Sin embargo, esta afirmación se desmorona bajo el escrutinio empírico. Como ha demostrado Douglas Irwin, las supuestas correlaciones entre la industrialización estadounidense a finales del siglo XIX y el proteccionismo son exageradas y espurias. El crecimiento económico de sectores que no enfrentaban una competencia fuerte de las importaciones, como el transporte, las comunicaciones y los servicios públicos, superó generalmente a los sectores de la industria manufacturera que se beneficiaban de los aranceles. Además, Estados Unidos contaban con la ventaja única de una amplia y geográficamente diversa base comercial interna en ese periodo. Los aranceles tampoco representaron el beneficio inequívoco para la industria que afirma Cass.
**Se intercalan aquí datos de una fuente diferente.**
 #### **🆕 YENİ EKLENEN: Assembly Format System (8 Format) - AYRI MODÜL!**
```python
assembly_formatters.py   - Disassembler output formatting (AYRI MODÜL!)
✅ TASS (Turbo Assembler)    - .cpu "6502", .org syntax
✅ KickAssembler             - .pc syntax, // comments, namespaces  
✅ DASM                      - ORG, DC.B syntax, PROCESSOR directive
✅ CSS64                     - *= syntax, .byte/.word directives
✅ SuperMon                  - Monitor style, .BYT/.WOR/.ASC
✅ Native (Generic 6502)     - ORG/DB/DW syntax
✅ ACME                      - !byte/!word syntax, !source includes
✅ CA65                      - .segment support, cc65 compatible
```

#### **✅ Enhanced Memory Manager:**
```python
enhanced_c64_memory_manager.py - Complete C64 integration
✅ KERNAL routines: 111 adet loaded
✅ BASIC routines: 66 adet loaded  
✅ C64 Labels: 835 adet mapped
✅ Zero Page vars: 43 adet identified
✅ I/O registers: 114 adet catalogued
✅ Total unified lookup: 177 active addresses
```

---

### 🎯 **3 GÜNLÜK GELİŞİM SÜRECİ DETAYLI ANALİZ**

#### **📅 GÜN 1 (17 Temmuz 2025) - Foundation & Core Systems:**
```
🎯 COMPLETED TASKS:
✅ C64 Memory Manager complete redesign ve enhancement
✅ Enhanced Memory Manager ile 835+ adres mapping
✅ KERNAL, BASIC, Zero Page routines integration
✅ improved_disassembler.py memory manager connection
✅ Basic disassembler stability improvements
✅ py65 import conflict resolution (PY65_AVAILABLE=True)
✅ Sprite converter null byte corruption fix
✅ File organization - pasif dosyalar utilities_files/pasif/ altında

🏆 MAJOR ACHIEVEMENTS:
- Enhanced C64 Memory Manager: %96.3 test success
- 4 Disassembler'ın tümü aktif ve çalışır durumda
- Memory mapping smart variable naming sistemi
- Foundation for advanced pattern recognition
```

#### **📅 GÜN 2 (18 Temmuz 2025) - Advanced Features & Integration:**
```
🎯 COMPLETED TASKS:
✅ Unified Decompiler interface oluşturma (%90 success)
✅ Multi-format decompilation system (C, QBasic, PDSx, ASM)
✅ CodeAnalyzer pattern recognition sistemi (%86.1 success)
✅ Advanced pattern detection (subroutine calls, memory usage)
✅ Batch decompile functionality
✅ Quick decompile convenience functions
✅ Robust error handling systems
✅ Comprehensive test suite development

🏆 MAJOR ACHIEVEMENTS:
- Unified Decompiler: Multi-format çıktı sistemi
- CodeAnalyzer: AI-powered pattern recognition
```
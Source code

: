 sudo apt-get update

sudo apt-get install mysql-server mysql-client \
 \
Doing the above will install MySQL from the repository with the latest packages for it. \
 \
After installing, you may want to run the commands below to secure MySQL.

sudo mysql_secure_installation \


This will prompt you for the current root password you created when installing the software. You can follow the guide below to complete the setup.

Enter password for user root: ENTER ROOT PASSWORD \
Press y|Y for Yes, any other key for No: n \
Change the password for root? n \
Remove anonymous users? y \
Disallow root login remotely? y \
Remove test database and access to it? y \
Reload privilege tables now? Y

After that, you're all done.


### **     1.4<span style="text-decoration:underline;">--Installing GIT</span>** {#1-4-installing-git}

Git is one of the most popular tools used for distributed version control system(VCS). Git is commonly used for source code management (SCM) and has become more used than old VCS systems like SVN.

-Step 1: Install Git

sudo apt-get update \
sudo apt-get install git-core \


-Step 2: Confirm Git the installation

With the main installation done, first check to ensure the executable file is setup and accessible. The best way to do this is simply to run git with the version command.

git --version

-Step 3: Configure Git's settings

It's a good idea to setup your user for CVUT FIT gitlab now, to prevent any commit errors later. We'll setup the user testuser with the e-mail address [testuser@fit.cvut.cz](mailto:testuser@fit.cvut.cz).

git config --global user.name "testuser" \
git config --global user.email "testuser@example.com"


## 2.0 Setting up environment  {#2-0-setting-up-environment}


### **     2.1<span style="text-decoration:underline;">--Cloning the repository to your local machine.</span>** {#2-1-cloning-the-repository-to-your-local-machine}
Aumentaron los precios de bienes de capital importados, como maquinaria pesada, lo que probablemente perjudicó a muchas de las mismas industrias que se beneficiaron de los aranceles sobre sus propios productos.
Significativamente, la narrativa histórica de Cass sobre la era de los aranceles estadounidenses concluye con un suspiro en 1929. La mayoría de los lectores reconocerán este año por el crack bursátil que desencadenó la Gran Depresión. Sin embargo, la historia es más larga de lo que Cass cuenta. Presa del pánico, el Congreso de los Estados Unidos intentó promulgar un paquete de medidas de estímulo contra la recesión recurriendo directamente al manual de Henry Clay. En 1930, promulgaron la ultra proteccionista Ley Arancelaria Smoot-Hawley, creyendo que aislaría a la industria estadounidense de la recesión mundial. Al igual que con las revisiones arancelarias anteriores, la Smoot-Hawley desató una avalancha de grupos de presión en Washington, mientras los productores se apresuraban a recibir tasas preferenciales. La monstruosidad de proyecto de ley resultante elevó los aranceles a los niveles más altos de la era industrial. En lugar de permitir a la industria estadounidense capear la depresión, la filosofía económica de Clay resultó ser uno de los mayores errores legislativos de la historia estadounidense. Los costos del nuevo programa arancelario recayeron en gran medida sobre los consumidores, ya afectados por la recesión, y especialmente sobre los exportadores agrícolas debido a efectos simétricos. Además, el arancel estadounidense desató una guerra comercial mundial con medidas de represalia en el extranjero. El comercio mundial se desplomó a una fracción de su nivel de 1929 en los tres años siguientes. La depresión en curso fue etiquetada como «Gran» debido a las mismas políticas que Cass elogia hoy.
Lamentablemente, lo que queda es un relato histórico incompleto y desinformado. Cass se presenta como un revelador de la verdad, argumentando en contra de una supuesta tradición suprimida de protección del sistema estadounidense que, según él, condujo a la grandeza económica de los Estados Unidos, solo para encontrar que su legado es atacado y oscurecido por los dogmáticos del libre comercio en la profesión económica. En realidad, su postura se asemeja más a la de un teórico del miasma del siglo XIX en una facultad de medicina moderna, expresando su perplejidad ante el hecho de que quienes lo rodean no estén convencidos de las anticuadas teorías que atribuyen las enfermedades a los malos olores que se propagan por el aire.